After completing this study, we evaluated linear models for predicting
host load using the traces, finding that relatively simple
autoregressive models are sufficient for short range host load
prediction~\cite{DINDA-LOAD-PRED-TR-98}.

\comment{
Epochal behavior is different
from seasonality: epoch lengths have significant variation and there
is significant and complex behavior within each epoch.  In fact, our
traces do not appear to exhibit seasonality at all.  Surprisingly, the
statistical properties of epoch lengths are independent of the
statistical properties of load and the Hurst parameter.  Both absolute
and relative measures of the variance in epoch length are strongly
correlated to the mean epoch length, however.
}

\section{Measurement methodology}
\label{sec:load_trace_measurement}
The load on a Unix system at any given instant is the number of
processes that are running or are ready to run, which is the length of
the ready queue maintained by the scheduler.  The kernel samples the
length of the the ready queue at some rate and exponentially averages
some number of previous samples to produce a load average which can be
accessed from a user program.  The specific Unix system we used was
Digital Unix (DUX).

Unlike many Unix implementations, which exponentially average with a
time constant of one minute at the finest, DUX uses a time constant of
five seconds. This small time constant allows us to capture
considerably more of the dynamics of load than would have been
possible on other Unix implementations, and it minimizes the effect of
phantom correlations due to the exponential filter.  Interestingly,
directly sampling the length of the ready queue, which we tried on
Windows NT, does not provide much useful information because it is
impossible to sample the queue fast enough from a user process.

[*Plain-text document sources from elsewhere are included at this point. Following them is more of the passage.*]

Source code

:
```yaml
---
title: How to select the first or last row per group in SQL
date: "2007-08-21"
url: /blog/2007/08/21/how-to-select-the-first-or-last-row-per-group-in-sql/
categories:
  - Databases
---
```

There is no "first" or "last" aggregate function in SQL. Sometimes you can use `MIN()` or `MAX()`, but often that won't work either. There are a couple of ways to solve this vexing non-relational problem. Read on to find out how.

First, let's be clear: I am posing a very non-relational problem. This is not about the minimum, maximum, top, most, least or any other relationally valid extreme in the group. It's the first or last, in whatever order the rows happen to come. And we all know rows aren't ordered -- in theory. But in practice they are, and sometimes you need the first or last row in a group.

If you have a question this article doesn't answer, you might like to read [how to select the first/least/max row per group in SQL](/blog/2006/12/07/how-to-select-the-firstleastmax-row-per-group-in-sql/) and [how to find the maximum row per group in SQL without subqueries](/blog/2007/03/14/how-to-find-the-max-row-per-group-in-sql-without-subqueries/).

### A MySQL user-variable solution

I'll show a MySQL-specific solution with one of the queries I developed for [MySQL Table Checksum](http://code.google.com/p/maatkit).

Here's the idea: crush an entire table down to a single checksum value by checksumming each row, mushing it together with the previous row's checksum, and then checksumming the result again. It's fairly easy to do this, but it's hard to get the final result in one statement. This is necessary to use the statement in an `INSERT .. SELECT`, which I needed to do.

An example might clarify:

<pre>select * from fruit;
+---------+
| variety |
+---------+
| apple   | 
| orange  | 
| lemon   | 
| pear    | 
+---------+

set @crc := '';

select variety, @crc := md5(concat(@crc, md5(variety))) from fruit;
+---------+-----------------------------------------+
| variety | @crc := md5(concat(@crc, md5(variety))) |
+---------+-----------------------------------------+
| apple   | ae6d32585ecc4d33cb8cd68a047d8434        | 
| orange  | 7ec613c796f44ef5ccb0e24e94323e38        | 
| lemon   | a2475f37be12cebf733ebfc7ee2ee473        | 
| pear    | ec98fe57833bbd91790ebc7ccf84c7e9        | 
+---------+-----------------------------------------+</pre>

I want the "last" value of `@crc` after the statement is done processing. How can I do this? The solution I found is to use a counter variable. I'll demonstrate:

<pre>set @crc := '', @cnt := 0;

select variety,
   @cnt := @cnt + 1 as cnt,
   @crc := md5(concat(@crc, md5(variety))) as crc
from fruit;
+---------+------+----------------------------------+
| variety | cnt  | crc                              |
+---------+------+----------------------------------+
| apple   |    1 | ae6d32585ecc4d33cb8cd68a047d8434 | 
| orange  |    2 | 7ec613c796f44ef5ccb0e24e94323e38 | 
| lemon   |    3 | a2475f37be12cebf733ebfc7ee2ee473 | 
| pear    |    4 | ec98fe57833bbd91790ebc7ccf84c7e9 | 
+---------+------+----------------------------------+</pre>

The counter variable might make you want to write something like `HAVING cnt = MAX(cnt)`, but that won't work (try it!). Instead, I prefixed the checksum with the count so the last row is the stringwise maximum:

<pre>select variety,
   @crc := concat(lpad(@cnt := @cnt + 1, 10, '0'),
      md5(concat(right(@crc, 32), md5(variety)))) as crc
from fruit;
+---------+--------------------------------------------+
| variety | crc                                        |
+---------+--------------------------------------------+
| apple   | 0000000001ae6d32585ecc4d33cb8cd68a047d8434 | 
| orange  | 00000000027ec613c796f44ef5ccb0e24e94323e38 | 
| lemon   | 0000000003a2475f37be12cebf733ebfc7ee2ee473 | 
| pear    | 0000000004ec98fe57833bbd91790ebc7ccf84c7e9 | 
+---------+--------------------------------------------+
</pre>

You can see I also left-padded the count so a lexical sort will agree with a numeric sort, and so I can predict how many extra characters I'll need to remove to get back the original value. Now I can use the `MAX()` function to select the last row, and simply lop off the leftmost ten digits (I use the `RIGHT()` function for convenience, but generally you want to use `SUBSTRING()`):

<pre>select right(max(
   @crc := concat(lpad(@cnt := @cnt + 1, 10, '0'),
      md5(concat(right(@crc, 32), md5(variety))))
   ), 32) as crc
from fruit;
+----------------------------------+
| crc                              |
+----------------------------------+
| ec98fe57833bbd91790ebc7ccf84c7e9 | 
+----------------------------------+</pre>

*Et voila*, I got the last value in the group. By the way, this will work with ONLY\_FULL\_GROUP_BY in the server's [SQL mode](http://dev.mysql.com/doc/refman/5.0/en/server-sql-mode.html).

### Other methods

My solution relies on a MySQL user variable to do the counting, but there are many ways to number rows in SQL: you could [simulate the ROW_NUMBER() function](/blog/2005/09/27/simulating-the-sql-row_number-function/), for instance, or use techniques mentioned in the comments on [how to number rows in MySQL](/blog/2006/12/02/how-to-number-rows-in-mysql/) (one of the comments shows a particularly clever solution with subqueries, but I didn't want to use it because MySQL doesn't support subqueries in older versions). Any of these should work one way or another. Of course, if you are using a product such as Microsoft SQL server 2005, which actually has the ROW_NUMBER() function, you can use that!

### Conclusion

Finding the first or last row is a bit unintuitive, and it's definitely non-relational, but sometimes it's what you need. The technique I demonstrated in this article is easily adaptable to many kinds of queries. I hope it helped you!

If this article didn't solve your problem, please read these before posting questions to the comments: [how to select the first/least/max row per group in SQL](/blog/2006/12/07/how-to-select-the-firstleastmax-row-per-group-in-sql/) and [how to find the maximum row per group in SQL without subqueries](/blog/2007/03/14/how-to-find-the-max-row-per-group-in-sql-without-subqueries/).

We developed a small tool to sample the DUX load average at one second
intervals and log the resulting time series to a data file.  The 1 Hz
sample rate was arrived at by subjecting DUX systems to varying loads
and sampling at progressively higher rates to determine the rate at
which DUX actually updated the value.  DUX updates the value at a rate
of $1/2$ Hz, thus we chose a 1 Hz sample rate by the Nyquist
criterion.  This choice of sample rate means we capture all of the
dynamic load information the operating system makes available to user
programs.  We ran this trace collection tool on 39 hosts belonging to
the Computing, Media, and Communication Laboratory (CMCL) at CMU and
the Pittsburgh Supercomputing Center (PSC) for slightly more than one
week in late August, 1997.  A second set of week-long traces was
acquired on almost exactly the same set of machines (35 machines
total) in late February and early March, 1998.  The results of the
statistical analysis were similar for the two sets of traces.  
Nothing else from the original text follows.